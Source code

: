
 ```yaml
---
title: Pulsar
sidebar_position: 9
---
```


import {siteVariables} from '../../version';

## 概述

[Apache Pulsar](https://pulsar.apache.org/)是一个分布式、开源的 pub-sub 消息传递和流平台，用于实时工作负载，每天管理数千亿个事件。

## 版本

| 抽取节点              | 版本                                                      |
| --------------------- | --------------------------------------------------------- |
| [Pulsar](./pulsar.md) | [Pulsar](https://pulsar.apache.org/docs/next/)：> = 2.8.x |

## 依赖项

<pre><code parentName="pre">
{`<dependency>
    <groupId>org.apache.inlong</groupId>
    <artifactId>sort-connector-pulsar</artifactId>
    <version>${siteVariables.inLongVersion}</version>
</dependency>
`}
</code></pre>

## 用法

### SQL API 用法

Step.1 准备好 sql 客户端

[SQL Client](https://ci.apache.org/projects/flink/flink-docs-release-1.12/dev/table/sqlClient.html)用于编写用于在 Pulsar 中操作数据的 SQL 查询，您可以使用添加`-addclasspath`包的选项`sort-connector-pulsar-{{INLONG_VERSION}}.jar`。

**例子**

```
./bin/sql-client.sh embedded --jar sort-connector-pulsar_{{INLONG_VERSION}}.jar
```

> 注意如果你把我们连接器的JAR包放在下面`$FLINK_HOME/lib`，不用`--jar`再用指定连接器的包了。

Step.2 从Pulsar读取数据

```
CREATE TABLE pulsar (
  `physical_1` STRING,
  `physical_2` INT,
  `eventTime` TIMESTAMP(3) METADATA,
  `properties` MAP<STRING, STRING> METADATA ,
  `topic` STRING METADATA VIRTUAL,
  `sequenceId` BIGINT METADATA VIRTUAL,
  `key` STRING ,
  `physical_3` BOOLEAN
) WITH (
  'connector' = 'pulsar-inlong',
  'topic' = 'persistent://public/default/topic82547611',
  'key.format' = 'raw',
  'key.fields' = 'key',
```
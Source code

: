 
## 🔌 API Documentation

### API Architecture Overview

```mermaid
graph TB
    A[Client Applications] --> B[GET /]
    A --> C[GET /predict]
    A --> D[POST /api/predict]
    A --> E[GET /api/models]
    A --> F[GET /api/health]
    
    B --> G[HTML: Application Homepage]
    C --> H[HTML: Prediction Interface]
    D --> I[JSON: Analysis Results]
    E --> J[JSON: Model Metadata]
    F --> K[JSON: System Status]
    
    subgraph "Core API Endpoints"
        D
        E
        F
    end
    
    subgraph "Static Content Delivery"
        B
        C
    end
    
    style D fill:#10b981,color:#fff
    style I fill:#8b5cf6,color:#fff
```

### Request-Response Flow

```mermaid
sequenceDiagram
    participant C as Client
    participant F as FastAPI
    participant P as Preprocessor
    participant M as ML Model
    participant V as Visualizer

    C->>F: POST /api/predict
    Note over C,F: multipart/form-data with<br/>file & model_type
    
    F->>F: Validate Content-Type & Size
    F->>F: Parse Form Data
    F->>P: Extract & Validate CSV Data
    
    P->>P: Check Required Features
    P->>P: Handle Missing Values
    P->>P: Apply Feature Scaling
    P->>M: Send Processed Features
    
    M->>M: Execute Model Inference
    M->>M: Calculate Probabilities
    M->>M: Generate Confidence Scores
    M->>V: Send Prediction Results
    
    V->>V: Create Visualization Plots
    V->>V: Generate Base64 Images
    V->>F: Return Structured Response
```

:: PROBLEM DETAILS ::
Filter the entries above and copy only the lines that hold "participant".

:: FINAL ANSWER ::
    participant C as Client
    participant F as FastAPI
    participant P as Preprocessor
    participant M as ML Model
    participant V as Visualizer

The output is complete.